Assignment >>
Take the lines below from the one with "- Dynamic configuration" through the one with "Theater Ticketing Station" and retype them exactly. Include nothing else, and no pictures.

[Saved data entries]

>>>

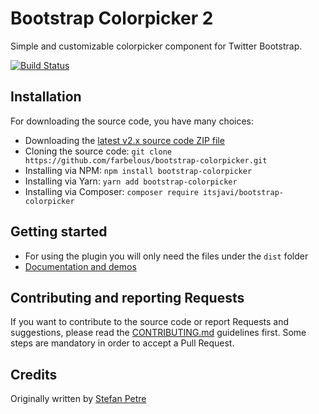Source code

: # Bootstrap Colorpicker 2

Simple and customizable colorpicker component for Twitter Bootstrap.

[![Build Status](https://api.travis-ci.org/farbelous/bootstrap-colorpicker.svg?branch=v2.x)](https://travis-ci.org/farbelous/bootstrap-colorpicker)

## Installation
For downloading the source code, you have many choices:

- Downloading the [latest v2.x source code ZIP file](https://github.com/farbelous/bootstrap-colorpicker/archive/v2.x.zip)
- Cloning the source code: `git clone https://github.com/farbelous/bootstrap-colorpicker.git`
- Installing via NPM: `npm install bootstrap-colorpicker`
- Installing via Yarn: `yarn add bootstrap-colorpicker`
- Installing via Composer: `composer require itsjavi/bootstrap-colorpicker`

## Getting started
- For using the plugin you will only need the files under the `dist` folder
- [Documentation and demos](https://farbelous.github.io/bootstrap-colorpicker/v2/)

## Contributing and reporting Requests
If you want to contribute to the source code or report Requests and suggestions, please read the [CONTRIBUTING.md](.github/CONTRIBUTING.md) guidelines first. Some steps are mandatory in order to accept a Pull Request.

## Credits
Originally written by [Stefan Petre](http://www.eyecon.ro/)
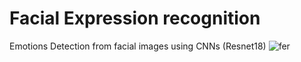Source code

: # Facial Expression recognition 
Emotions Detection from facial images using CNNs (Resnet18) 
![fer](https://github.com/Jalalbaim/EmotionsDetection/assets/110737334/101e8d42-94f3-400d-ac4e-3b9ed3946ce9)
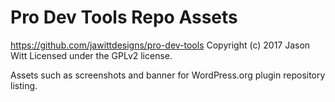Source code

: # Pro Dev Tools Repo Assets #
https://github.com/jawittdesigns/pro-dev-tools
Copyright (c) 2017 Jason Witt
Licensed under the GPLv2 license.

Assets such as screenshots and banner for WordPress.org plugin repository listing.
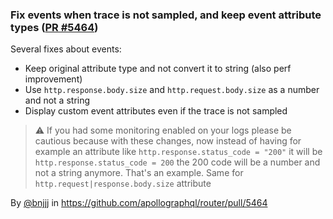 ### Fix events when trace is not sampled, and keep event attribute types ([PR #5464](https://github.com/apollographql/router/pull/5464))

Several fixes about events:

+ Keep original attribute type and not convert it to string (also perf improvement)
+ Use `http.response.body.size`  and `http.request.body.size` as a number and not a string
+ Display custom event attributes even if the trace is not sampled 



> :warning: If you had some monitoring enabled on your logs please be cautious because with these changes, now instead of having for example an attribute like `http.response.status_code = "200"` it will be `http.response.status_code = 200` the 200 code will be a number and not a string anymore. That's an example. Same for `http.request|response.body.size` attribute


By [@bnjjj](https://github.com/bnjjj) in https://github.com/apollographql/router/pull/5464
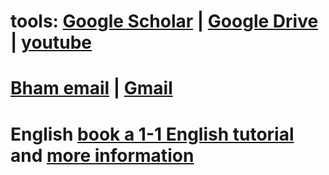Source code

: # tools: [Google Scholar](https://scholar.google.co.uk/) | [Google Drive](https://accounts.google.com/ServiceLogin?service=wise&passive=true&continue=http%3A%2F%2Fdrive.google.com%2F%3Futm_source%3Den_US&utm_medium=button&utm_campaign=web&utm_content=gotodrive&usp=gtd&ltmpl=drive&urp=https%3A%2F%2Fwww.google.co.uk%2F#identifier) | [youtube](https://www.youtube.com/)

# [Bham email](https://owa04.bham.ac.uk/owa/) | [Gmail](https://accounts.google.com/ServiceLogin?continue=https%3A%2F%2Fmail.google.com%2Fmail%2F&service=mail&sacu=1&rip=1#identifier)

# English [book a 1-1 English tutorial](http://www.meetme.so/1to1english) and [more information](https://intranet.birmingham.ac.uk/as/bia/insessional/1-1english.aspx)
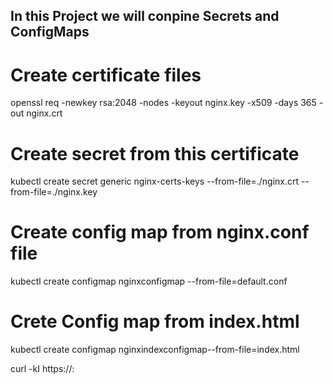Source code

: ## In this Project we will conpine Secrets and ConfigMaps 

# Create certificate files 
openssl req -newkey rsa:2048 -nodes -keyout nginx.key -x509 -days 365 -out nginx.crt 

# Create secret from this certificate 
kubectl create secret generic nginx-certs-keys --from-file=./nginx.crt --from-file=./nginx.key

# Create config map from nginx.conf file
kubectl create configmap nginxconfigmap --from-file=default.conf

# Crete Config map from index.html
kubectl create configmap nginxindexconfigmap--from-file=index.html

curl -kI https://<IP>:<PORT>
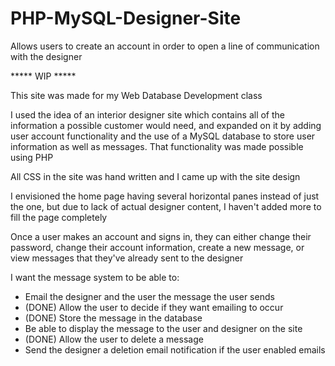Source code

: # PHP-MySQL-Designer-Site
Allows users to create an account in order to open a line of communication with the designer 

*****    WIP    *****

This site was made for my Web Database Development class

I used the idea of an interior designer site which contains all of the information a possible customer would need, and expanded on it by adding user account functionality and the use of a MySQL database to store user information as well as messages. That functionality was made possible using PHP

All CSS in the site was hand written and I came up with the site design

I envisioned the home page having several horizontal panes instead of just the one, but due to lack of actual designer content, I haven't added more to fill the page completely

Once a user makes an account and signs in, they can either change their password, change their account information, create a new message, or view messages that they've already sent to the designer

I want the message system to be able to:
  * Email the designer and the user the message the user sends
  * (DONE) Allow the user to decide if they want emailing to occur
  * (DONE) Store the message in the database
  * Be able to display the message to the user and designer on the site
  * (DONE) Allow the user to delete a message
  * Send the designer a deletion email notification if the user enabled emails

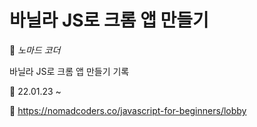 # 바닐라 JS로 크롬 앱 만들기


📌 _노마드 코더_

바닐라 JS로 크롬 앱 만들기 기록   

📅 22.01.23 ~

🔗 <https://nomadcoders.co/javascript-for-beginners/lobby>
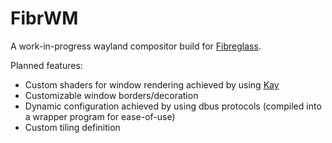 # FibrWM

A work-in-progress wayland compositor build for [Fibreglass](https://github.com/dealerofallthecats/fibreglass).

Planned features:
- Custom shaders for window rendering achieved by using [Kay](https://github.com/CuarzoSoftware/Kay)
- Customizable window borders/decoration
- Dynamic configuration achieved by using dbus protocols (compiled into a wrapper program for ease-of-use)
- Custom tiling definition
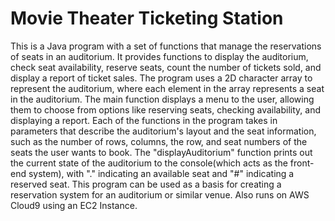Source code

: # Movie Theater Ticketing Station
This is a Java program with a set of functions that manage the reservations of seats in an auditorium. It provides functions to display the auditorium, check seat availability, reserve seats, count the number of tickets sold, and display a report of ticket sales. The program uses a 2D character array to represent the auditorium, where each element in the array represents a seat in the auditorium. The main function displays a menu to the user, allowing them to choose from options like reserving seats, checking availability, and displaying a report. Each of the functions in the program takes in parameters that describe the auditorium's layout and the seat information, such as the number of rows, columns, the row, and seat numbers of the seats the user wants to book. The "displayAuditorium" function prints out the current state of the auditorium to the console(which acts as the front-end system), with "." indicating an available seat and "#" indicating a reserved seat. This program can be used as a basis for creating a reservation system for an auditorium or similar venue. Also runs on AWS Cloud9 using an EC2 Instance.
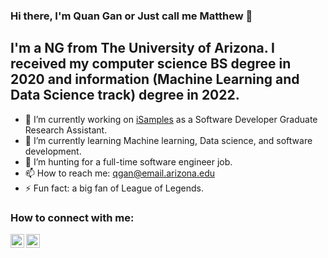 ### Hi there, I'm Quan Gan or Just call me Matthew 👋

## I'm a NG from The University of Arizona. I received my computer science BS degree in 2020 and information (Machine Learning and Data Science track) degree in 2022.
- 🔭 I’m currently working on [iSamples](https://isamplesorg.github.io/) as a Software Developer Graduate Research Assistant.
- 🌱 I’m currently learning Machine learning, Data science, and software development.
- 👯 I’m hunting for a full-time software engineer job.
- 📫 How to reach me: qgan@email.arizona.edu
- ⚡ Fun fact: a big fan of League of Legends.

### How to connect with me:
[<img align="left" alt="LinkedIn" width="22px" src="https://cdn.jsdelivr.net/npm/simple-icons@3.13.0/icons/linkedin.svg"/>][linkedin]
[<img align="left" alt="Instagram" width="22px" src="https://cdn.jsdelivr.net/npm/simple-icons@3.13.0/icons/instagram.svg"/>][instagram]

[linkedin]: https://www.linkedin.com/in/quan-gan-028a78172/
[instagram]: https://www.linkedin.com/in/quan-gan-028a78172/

<<<

Solved problem >>
- Dynamic configuration achieved by using dbus protocols (compiled into a wrapper program for ease-of-use)
- Custom tiling definition
Source code

: # Movie Theater Ticketing Station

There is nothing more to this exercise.